> **INSTRUCTIONS FOR THE TASK**
Go through the data line by line from the top, retyping each exactly, and end with the line that contains "On conçoit aisément".

##### SUPPLIED DATA #####

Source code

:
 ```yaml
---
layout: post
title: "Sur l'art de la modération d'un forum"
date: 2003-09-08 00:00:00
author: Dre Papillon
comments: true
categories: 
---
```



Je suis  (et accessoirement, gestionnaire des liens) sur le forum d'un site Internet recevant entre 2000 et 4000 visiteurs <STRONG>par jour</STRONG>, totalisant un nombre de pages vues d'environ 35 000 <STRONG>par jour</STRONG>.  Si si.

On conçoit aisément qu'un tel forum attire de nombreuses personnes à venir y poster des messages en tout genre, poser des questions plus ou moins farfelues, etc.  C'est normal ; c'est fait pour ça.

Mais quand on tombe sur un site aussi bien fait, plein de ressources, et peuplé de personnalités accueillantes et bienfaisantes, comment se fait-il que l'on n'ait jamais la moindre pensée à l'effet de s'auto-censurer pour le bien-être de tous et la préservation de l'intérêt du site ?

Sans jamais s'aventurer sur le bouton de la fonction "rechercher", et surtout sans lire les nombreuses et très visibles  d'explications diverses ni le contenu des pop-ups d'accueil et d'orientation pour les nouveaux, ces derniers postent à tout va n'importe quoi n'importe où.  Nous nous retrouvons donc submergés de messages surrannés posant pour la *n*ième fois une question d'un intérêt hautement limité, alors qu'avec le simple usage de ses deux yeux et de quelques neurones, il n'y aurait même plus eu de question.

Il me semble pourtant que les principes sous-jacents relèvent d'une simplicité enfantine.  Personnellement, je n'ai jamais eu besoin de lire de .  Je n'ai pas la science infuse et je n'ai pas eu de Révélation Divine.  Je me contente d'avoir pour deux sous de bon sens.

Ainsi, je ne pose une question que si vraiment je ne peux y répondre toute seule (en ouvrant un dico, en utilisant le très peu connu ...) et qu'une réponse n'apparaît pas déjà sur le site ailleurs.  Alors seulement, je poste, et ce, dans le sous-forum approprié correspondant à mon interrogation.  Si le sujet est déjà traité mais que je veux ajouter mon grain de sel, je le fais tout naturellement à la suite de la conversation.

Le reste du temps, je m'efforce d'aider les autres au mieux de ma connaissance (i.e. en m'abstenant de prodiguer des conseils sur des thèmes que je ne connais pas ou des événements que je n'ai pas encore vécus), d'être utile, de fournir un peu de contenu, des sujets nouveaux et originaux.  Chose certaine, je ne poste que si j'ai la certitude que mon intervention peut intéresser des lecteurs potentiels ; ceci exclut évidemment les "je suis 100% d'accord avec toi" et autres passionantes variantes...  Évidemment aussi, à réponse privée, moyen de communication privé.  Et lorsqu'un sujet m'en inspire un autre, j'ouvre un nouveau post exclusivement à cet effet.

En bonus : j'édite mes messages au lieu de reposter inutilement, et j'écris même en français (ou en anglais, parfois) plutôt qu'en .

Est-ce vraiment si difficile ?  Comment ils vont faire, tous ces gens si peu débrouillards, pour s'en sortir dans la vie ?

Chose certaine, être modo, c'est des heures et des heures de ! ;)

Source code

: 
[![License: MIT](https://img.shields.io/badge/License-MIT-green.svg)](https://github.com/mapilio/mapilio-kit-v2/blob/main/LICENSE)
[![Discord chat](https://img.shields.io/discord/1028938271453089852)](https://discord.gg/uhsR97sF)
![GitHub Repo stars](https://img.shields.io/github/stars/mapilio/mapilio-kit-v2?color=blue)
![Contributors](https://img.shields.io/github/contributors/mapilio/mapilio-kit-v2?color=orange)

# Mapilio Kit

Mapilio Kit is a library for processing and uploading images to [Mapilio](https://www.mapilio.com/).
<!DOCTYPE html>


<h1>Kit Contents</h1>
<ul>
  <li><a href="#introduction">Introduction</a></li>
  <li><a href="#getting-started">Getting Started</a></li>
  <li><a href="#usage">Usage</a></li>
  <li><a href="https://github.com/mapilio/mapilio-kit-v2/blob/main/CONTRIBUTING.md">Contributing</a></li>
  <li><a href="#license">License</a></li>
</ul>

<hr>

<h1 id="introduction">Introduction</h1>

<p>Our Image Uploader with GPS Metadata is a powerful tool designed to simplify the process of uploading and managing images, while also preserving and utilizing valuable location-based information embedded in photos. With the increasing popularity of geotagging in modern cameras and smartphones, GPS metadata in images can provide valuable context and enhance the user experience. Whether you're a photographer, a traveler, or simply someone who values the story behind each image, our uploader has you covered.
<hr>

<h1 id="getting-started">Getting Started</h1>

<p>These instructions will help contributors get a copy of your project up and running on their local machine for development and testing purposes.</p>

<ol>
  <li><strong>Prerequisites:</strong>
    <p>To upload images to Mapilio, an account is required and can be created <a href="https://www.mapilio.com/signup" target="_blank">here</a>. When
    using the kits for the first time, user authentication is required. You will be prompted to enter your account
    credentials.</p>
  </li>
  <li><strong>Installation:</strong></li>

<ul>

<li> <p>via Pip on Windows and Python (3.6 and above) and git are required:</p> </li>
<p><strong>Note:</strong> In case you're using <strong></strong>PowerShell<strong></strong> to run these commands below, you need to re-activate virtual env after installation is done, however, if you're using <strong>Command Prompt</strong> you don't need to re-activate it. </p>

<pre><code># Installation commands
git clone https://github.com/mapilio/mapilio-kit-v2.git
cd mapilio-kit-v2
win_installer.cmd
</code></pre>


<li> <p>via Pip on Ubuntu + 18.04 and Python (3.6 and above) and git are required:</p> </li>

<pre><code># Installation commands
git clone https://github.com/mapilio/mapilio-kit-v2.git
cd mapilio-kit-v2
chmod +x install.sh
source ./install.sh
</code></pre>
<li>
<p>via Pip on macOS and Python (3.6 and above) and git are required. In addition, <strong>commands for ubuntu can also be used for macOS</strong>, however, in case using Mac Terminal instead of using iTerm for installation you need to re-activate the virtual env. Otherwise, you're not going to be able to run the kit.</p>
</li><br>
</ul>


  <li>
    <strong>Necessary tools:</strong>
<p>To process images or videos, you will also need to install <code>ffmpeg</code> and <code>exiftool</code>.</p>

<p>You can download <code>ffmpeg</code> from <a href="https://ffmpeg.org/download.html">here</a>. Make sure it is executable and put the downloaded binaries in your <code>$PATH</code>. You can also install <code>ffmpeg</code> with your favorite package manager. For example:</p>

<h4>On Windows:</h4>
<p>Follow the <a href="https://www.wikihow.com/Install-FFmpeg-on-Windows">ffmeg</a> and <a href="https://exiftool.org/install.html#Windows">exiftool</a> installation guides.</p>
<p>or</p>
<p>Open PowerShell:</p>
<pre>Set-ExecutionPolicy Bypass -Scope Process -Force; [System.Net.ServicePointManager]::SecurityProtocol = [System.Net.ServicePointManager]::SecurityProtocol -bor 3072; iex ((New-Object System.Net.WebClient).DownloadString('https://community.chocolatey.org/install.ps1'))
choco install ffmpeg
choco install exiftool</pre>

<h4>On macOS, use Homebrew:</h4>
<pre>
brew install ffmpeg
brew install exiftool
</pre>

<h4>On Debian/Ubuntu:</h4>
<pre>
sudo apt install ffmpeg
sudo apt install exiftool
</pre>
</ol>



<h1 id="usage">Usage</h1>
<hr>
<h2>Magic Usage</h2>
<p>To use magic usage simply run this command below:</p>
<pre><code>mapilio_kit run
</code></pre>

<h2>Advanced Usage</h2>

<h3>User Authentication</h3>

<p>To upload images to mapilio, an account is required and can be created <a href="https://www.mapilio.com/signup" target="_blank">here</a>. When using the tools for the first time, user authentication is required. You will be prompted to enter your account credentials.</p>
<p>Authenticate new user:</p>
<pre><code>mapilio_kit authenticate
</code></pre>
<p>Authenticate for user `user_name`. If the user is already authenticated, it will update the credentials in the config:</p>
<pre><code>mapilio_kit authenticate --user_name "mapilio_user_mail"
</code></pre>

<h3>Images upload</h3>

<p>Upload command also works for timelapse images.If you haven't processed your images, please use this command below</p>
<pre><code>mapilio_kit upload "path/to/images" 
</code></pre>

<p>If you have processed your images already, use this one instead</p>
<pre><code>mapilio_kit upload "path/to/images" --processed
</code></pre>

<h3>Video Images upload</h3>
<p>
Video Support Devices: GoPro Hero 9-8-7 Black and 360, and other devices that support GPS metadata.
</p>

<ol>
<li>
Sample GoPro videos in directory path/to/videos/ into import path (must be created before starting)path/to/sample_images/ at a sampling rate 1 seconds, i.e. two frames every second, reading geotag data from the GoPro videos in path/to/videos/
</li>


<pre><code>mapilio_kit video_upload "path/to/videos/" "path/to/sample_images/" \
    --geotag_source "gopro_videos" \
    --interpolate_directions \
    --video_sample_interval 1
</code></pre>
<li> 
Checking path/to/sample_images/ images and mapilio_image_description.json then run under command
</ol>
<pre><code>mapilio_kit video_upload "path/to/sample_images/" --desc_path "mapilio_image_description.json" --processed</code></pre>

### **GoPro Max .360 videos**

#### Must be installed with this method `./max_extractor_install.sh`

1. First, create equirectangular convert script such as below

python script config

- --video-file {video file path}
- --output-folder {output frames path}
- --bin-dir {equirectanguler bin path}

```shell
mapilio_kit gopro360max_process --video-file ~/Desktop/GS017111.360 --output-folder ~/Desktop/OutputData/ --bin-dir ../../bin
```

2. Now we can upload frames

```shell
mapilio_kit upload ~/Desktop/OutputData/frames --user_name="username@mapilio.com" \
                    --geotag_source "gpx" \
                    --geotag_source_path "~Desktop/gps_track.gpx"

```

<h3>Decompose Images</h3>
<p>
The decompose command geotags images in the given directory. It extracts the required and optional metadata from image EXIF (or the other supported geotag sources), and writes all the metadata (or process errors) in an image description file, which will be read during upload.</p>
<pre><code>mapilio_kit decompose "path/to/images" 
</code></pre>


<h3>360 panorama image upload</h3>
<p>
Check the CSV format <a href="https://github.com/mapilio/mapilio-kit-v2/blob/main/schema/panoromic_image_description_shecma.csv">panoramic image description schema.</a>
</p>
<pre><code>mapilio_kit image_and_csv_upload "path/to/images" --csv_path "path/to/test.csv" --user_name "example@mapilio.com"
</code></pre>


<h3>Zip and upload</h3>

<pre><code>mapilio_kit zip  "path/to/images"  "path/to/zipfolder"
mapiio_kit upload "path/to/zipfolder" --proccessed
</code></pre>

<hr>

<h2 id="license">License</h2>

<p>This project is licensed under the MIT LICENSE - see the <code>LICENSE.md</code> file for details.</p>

#####

> **ANSWER SECTION**
Source code

:
 ```yaml
---
layout: post
title: "Sur l'art de la modération d'un forum"
date: 2003-09-08 00:00:00
author: Dre Papillon
comments: true
categories: 
---
```



Je suis  (et accessoirement, gestionnaire des liens) sur le forum d'un site Internet recevant entre 2000 et 4000 visiteurs <STRONG>par jour</STRONG>, totalisant un nombre de pages vues d'environ 35 000 <STRONG>par jour</STRONG>.  Si si.

On conçoit aisément qu'un tel forum attire de nombreuses personnes à venir y poster des messages en tout genre, poser des questions plus ou moins farfelues, etc.  C'est normal ; c'est fait pour ça.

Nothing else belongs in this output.